Binary Operations and Modulo Tables

Solved Examples on Binary Operations, Modulo, and Modulo Tables

Samuel Dominic Chukwuemeka (SamDom For Peace)

Verify your answers as applicable with the Modulo Arithmetic and Algorithms Calculators

Prerequisites:
(1.) Integers and Integer Operations
(2.) Exponents
(3.) Factoring

For ACT Students
The ACT is a timed exam...$60$ questions for $60$ minutes
This implies that you have to solve each question in one minute.
Some questions will typically take less than a minute a solve.
Some questions will typically take more than a minute to solve.
The goal is to maximize your time.
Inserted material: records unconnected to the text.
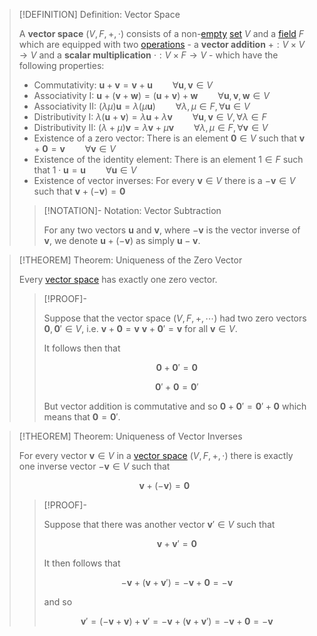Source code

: >[!DEFINITION] Definition: Vector Space
>
>A **vector space** $(V,F,+,\cdot)$ consists of a non-[empty](../../../Set%20Theory/The%20Empty%20Set.md) [set](../../../Set%20Theory/index.md) $V$ and a [field](../../Fields/index.md) $F$ which are equipped with two [operations](../../../Analysis/Functions/index.md) - a **vector addition** $+: V \times V \to V$ and a **scalar multiplication** $\cdot: V \times F \to V$ - which have the following properties:
>
>- Commutativity: $\mathbf{u} + \mathbf{v} = \mathbf{v} + \mathbf{u} \qquad \forall \mathbf{u},\mathbf{v} \in V$
>- Associativity I: $\mathbf{u} + (\mathbf{v} + \mathbf{w}) = (\mathbf{u} + \mathbf{v}) + \mathbf{w} \qquad \forall \mathbf{u},\mathbf{v}, \mathbf{w} \in V$
>- Associativity II: $(\lambda\mu)\mathbf{u} = \lambda(\mu\mathbf{u}) \qquad \forall \lambda,\mu\in F, \forall \mathbf{u} \in V$
>- Distributivity I: $\lambda (\mathbf{u} + \mathbf{v}) = \lambda\mathbf{u}+\lambda\mathbf{v} \qquad \forall \mathbf{u},\mathbf{v} \in V, \forall \lambda \in F$
>- Distributivity II: $(\lambda + \mu)\mathbf{v} = \lambda\mathbf{v}+\mu\mathbf{v} \qquad \forall \lambda,\mu \in F, \forall \mathbf{v}\in V$
>- Existence of a zero vector: There is an element $\mathbf{0} \in V$ such that $\mathbf{v} + \mathbf{0} = \mathbf{v} \qquad \forall \mathbf{v} \in V$
>- Existence of the identity element: There is an element $1 \in F$ such that $1\cdot \mathbf{u} = \mathbf{u} \qquad \forall \mathbf{u}\in V$
>- Existence of vector inverses: For every $\mathbf{v} \in V$ there is a $-\mathbf{v} \in V$ such that $\mathbf{v} + (-\mathbf{v}) = \mathbf{0}$
>
>>[!NOTATION]- Notation: Vector Subtraction
>>
>>For any two vectors $\mathbf{u}$ and $\mathbf{v}$, where $-\mathbf{v}$ is the vector inverse of $\mathbf{v}$, we denote $\mathbf{u} + (-\mathbf{v})$ as simply $\mathbf{u} - \mathbf{v}$.
>>
>

>[!THEOREM] Theorem: Uniqueness of the Zero Vector
>
>Every [vector space](Vector%20Space.md) has exactly one zero vector.
>
>>[!PROOF]-
>>
>>Suppose that the vector space $(V,F,+,\cdots)$ had two zero vectors $\mathbf{0}, \mathbf{0}' \in V$, i.e. $\mathbf{v}+ \mathbf{0} = \mathbf{v}$ $\mathbf{v}+ \mathbf{0}'= \mathbf{v}$ for all $\mathbf{v} \in V$.
>>
>>It follows then that
>>
>>$$
>>\mathbf{0} + \mathbf{0}' = \mathbf{0}
>>$$
>>
>>$$
>>\mathbf{0}' + \mathbf{0} = \mathbf{0}'
>>$$
>>
>>But vector addition is commutative and so $\mathbf{0} + \mathbf{0}' = \mathbf{0}' + \mathbf{0}$ which means that $\mathbf{0} = \mathbf{0}'$.
>>
>

>[!THEOREM] Theorem: Uniqueness of Vector Inverses
>
>For every vector $\mathbf{v} \in V$ in a [vector space](Vector%20Space.md) $(V,F,+,\cdot)$ there is exactly one inverse vector $-\mathbf{v} \in V$ such that
>
>$$
>\mathbf{v} + (-\mathbf{v}) = \mathbf{0}
>$$
>
>>[!PROOF]-
>>
>>Suppose that there was another vector $\mathbf{v}' \in V$ such that
>>
>>$$
>>\mathbf{v} + \mathbf{v}' = \mathbf{0}
>>$$
>>
>>It then follows that
>>
>>$$
>>-\mathbf{v} + (\mathbf{v}+\mathbf{v}') = -\mathbf{v}+\mathbf{0}=-\mathbf{v}
>>$$
>>
>>and so
>>
>>$$
>>\mathbf{v}' = (-\mathbf{v}+\mathbf{v})+\mathbf{v}'=-\mathbf{v}+(\mathbf{v}+\mathbf{v}')=-\mathbf{v}+\mathbf{0}=-\mathbf{v}
>>$$
>>
>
You use the time saved on those questions you solved in less than a minute, to solve the questions that will take more than a minute.
So, you should try to solve each question correctly and timely.
So, it is not just solving a question correctly, but solving it correctly on time.
Please ensure you attempt all ACT questions.
There is no negative penalty for a wrong answer.

For JAMB Students
Calculators are not allowed. So, the questions are solved in a way that does not require a calculator.

For WASSCE Students
Any question labeled WASCCE is a question for the WASCCE General Mathematics
Any question labeled WASSCE:FM is a question for the WASSCE Further Mathematics/Elective Mathematics

For GCSE and Malta Students
All work is shown to satisfy (and actually exceed) the minimum for awarding method marks.
Calculators are allowed for some questions. Calculators are not allowed for some questions.

For NSC Students
For the Questions:
Any space included in a number indicates a comma used to separate digits...separating multiples of three digits from behind.
Any comma included in a number indicates a decimal point.
For the Solutions:
Decimals are used appropriately rather than commas
Commas are used to separate digits appropriately.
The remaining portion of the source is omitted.